CETRI : Où en êtes-vous actuellement aux Philippines dans la gestion de l’épidémie ?

JC : Ici à Iligan City (Mindanao), la situation est aujourd’hui moins problématique qu’à Manille. La plupart des activités ont pu reprendre. Il y a encore des restrictions dans les déplacements vers la province de Davao qui a un des taux de contamination les plus élevés du pays, mais sinon les choses reviennent progressivement à la normale. Mais il y a quelques semaines, durant le confinement, c’était vraiment très dur. Par ici, la plupart des gens sont payés à la journée et s’ils ne travaillent pas, ils ne sont pas payés. Ils n’ont rien de côté. Il y a aussi eu de gros problèmes de corruption. Par exemple avec les distributions de denrées alimentaires qui étaient largement surfacturées. Il y avait vraiment une corruption rampante d’autant plus révoltante pour les gens que nous étions en pleine crise sanitaire.

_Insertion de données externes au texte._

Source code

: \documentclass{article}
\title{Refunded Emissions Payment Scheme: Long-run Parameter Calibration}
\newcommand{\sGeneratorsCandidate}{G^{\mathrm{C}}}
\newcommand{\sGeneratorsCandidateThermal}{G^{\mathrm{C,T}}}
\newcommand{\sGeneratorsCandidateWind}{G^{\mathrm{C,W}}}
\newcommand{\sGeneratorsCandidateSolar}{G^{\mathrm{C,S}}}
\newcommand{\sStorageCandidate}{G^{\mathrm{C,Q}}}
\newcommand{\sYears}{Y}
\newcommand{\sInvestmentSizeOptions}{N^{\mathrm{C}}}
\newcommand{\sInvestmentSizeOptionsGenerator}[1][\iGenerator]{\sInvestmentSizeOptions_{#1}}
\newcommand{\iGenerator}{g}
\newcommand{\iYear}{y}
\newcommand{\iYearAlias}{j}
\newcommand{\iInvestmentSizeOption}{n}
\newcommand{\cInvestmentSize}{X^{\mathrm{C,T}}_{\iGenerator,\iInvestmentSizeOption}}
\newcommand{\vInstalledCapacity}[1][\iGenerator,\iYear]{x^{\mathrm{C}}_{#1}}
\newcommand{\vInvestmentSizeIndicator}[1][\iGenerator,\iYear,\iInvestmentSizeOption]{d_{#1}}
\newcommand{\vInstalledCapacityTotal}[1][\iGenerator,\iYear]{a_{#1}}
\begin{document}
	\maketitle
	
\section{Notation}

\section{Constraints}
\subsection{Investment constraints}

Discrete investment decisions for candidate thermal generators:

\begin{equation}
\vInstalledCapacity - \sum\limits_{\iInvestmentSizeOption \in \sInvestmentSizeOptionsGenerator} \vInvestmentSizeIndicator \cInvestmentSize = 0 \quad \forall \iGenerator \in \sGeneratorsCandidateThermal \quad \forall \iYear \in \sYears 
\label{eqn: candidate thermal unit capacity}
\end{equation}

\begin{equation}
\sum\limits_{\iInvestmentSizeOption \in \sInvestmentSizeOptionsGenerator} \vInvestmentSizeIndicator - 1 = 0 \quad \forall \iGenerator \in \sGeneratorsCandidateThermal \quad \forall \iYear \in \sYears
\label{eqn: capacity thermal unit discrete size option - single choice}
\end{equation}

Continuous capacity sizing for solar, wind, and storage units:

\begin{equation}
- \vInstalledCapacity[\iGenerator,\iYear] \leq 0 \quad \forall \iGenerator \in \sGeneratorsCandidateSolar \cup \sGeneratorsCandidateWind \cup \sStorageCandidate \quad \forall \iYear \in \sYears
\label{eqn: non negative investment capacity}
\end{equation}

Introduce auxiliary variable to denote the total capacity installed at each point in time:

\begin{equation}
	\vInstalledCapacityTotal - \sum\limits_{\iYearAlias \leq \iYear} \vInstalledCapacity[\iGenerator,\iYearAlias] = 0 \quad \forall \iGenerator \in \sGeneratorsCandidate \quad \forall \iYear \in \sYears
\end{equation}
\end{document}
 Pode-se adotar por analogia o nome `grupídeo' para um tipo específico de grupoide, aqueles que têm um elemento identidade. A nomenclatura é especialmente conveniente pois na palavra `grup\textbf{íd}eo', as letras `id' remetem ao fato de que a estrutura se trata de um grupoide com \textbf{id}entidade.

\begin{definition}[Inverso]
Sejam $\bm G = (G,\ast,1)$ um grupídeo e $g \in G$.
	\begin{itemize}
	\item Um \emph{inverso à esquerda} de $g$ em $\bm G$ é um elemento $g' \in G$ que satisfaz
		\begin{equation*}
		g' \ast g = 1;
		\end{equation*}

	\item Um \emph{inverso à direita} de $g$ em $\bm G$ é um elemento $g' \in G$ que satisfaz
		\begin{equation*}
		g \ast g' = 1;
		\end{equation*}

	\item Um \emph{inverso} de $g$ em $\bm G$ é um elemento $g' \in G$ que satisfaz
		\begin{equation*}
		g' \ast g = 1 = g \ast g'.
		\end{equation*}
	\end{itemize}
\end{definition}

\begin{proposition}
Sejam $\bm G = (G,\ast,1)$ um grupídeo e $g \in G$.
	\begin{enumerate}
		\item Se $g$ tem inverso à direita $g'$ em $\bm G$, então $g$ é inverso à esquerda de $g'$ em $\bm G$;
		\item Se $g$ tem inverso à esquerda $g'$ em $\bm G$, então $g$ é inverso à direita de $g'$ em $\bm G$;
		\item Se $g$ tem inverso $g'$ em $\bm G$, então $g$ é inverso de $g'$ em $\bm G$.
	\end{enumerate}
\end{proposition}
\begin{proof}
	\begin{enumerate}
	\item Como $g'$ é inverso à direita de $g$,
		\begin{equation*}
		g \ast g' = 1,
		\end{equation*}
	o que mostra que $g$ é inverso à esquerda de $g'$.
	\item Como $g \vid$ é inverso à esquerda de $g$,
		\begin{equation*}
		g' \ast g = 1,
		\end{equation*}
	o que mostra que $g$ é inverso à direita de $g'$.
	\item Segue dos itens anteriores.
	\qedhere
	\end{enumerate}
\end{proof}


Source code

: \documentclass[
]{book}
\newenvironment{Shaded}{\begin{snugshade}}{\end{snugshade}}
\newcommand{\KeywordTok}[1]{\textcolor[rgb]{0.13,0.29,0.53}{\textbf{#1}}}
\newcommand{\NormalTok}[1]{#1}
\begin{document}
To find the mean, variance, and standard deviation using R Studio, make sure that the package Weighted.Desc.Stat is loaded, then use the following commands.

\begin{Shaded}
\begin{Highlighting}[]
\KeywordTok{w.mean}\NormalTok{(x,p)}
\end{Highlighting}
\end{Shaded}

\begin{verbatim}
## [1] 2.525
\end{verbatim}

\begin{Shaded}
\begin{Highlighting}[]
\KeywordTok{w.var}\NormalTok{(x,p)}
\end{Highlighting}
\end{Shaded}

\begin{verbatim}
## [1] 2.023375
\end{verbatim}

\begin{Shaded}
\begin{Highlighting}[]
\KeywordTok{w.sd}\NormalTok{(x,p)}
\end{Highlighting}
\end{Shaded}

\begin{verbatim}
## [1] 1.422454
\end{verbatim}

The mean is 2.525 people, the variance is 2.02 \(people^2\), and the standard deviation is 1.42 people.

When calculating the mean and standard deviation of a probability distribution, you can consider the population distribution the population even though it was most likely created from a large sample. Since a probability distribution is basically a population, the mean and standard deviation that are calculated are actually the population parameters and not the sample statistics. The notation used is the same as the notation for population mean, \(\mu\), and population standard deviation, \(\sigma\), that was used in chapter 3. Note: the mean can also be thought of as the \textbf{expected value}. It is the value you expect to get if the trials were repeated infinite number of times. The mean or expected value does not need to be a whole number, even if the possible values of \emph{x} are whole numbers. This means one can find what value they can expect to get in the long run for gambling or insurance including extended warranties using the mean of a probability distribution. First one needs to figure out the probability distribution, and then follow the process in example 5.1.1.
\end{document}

CETRI : Quel est le bilan sanitaire ?

JC : Les Philippines ont la chance d’être un archipel, ce qui signifie qu’en théorie un virus comme le covid y circule plus difficilement d’une région à l’autre. Le premier mort du covid a été enregistré le 1er février 2020. C’était aussi le premier décès enregistré en dehors de la Chine. Pourtant, bien que le gouvernement ait annoncé l’interdiction temporaire des voyages à destination et en provenance de la Chine le 2 février, des rapports ont montré qu’il y avait toujours des vols, le gouvernement ayant mis plus d’un mois avant d’interdire totalement les voyages internationaux. Essentiellement parce que le président Duterte et le Ministère de la Santé ne voulaient pas « froisser » un pays avec lequel il développe des relations de plus en plus étroites. Une partie importante des fonds pour son programme d’infrastructure « Build, build, build » (construire, construire, construire) proviennent ainsi de la Chine.
Cela n’a pas empêché certaines villes ou régions de prendre des mesures plus tôt. Dans les Visayas, par exemple, les voyages avec Wuhan ont été interdits dès la confirmation du premier cas fin janvier. Mais c’est quand même l’État qui avait les principaux outils en main, et comme il a tardé à agir, la situation s’est vite détériorée .
Nous sommes ainsi aujourd’hui le 3e pays d’Asie du Sud-Est en termes de nombre d’infections, le 2e en termes de mortalité et le dernier en termes de guérison. Et encore, beaucoup soupçonnent que les chiffres officiels sont truqués. Des recherches indépendantes de la part d’universités, par exemple, ont régulièrement abouti à des décalages avec les chiffres publiés par le ministère de la santé.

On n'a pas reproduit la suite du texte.